- Opening Delimiter -

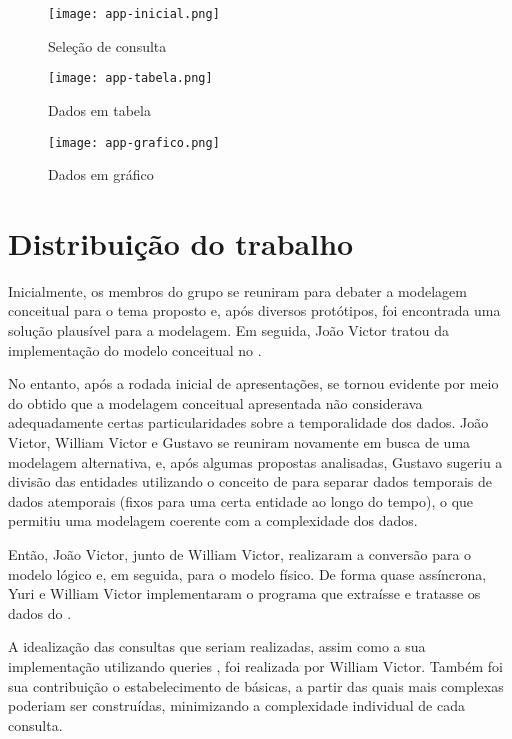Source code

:   \begin{figure}[H]
    \centering
    \texttt{[image: app-inicial.png]}
    \caption{Seleção de consulta}
  \end{figure}

  \begin{figure}[H]
    \centering
    \texttt{[image: app-tabela.png]}
    \caption{Dados em tabela}
  \end{figure}

  \begin{figure}[H]
    \centering
    \texttt{[image: app-grafico.png]}
    \caption{Dados em gráfico}
  \end{figure}

\chapter{Distribuição do trabalho}

   Inicialmente, os membros do grupo se reuniram para debater a modelagem conceitual para o tema proposto e, após diversos
   protótipos, foi encontrada uma solução plausível para a modelagem. Em seguida, João Victor tratou da implementação do
   modelo conceitual no .

   No entanto, após a rodada inicial de apresentações,
   se tornou evidente por meio do  obtido que a modelagem conceitual apresentada não considerava adequadamente
   certas particularidades sobre a temporalidade dos dados. João Victor, William Victor e Gustavo se reuniram novamente em busca de
   uma modelagem alternativa, e, após algumas propostas analisadas, Gustavo sugeriu a divisão das entidades utilizando o conceito
   de  para separar dados temporais de dados atemporais (fixos para uma certa entidade ao longo do tempo),
   o que permitiu uma modelagem coerente com a complexidade dos dados.

   Então, João Victor, junto de William Victor, realizaram a conversão para o modelo lógico e, em seguida, para o modelo
   físico. De forma quase assíncrona, Yuri e William Victor implementaram o programa que extraísse e tratasse os dados do
   .

   A idealização das consultas que seriam realizadas, assim como a sua implementação utilizando queries ,
   foi realizada por William Victor. Também foi sua contribuição o estabelecimento de  básicas, a partir das quais
    mais complexas poderiam ser construídas, minimizando a complexidade individual de cada consulta.

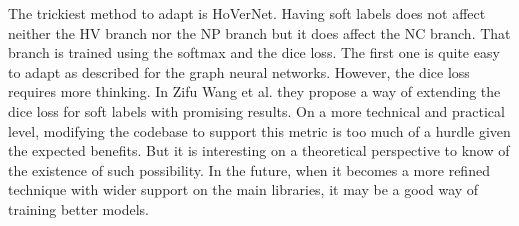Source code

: The trickiest method to adapt is HoVerNet. Having soft labels does not affect neither the HV branch nor the NP branch but it does affect the NC branch. That branch is trained using the softmax and the dice loss. The first one is quite easy to adapt as described for the graph neural networks. However, the dice loss requires more thinking. In Zifu Wang et al. \cite{wang2023dice} they propose a way of extending the dice loss for soft labels with promising results. On a more technical and practical level, modifying the codebase to support this metric is too much of a hurdle given the expected benefits. But it is interesting on a theoretical perspective to know of the existence of such possibility. In the future, when it becomes a more refined technique with wider support on the main libraries, it may be a good way of training better models.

- Closing Delimiter -

- **What to do**
Line count for "texttt": report how many lines in the data above include it, with no other words.

- **Your response**
3